Pubblicità

di Gaetano Cellura I Venerdì dell’Addolorata sono sempre stati venerdì di sole. Non ricordo processioni sospese o abbreviate per la pioggia. Ma per ricordi io intendo soprattutto quelli dell’infanzia – quando il sole, il sole nell’anima, splendeva anche nelle giornate di pioggia. In fila dall’inizio alla fine, come ali della processione, qualcuno vestito da chierichetto, i bambini a destra e le bambine a sinistra: eravamo i piccoli parrocchiani di Sant’Agostino. Che l’Addolorata la vedevano tutto l’anno, servendo Messa, durante le funzioni pomeridiane (La Benedizione) e nelle ore di Catechismo. Indottrinati dalla signorina Melilli o da suor Letizia.

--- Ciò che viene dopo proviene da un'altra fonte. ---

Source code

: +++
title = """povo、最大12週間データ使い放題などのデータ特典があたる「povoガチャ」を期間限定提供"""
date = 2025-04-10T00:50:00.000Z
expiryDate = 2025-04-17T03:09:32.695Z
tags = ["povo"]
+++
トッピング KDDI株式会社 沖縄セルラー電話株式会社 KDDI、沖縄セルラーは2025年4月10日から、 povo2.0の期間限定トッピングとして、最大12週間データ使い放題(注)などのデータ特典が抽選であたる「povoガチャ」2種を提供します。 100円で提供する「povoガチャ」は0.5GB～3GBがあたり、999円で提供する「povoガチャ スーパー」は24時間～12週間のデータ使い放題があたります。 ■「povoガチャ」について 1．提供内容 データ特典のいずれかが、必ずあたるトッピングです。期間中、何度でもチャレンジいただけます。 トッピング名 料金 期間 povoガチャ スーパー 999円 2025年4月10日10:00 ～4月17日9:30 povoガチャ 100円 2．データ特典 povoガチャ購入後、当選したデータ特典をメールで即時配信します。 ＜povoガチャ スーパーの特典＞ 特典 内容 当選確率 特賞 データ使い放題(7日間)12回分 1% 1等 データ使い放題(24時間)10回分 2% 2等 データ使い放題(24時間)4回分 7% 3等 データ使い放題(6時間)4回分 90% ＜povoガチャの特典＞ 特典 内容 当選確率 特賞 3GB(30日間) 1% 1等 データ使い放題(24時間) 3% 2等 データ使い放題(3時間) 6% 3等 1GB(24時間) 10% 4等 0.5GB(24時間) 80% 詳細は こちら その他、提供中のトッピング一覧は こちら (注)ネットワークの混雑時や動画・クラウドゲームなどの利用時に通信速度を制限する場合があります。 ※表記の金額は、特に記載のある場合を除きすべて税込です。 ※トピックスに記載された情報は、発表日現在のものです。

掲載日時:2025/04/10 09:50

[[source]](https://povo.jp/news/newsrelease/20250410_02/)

Sopra di noi lo sguardo sempre vigile di padre Michele Polizzi, grandissimo parroco, popolarissimo e apprezzato non solo a Licata.

Ancor oggi non c’è festa, processione dell’Addolorata che non vive – almeno per me – del suo ricordo, del suo magistero cristiano e umano. A Sant’Agostino aveva preso il posto del canonico Manuguerra, altra figura indimenticata del clero licatese che ho conosciuto però, persa Sant’Agostino, come prete della chiesa di San Francesco. Passato dall’Addolorata all’Immacolata.

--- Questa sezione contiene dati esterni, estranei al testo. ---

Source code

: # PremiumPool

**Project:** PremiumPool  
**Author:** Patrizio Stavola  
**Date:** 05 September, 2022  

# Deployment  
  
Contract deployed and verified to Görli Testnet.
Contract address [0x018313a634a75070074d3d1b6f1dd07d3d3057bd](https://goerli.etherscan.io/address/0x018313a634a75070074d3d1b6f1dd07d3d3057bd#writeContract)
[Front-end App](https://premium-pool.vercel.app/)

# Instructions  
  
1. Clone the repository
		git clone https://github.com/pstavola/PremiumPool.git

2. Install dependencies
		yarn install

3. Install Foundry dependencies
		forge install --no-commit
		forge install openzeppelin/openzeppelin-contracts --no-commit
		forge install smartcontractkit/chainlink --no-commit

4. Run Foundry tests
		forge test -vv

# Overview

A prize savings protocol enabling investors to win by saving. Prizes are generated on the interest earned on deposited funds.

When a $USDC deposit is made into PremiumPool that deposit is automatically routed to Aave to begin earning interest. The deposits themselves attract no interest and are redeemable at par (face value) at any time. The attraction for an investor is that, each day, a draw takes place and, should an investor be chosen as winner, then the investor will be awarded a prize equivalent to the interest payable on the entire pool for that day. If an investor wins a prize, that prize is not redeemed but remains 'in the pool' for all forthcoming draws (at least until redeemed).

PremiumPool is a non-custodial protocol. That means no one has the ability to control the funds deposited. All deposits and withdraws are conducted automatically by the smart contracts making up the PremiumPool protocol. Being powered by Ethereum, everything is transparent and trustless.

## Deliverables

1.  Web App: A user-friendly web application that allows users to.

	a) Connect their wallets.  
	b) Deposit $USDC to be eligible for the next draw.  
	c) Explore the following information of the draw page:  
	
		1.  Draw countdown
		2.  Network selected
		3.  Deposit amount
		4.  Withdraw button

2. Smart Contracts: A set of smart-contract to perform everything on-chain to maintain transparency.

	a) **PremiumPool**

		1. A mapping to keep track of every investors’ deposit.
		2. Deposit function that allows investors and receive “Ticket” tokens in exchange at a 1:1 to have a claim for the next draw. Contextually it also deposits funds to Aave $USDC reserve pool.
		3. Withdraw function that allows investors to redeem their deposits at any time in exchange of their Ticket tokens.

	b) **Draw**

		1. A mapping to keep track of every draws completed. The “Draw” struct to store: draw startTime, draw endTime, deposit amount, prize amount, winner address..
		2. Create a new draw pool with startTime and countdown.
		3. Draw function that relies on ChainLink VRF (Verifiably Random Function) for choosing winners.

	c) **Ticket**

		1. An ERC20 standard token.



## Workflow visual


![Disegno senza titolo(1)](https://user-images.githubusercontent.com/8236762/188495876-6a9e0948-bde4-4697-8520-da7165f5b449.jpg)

Padre Polizzi era per noi il “Signor Parroco!”. Così lo chiamavamo. Così bisognava chiamarlo, perché a quei tempi educazione e rispetto non erano ancora degli optional. E credo che, da parroco, abbia saputo indicarci un percorso, che se non è stato di fede, è stato di vita. E con parole semplici, come quelle delle sue omelie. Concise, asciutte e tuttavia sempre capaci di andare in profondità, cogliere il cuore delle cose.

Sant’Agostino è, come ai suoi tempi, una chiesa piena. Sempre nel vivo delle sacre funzioni. E la festa dell’Addolorata sempre molto sentita e commovente. Ma tante altre chiese allora erano pure piene e le vocazioni non ancora in crisi. Un aspetto cui oggi padre Polizzi guarderebbe con preoccupazione.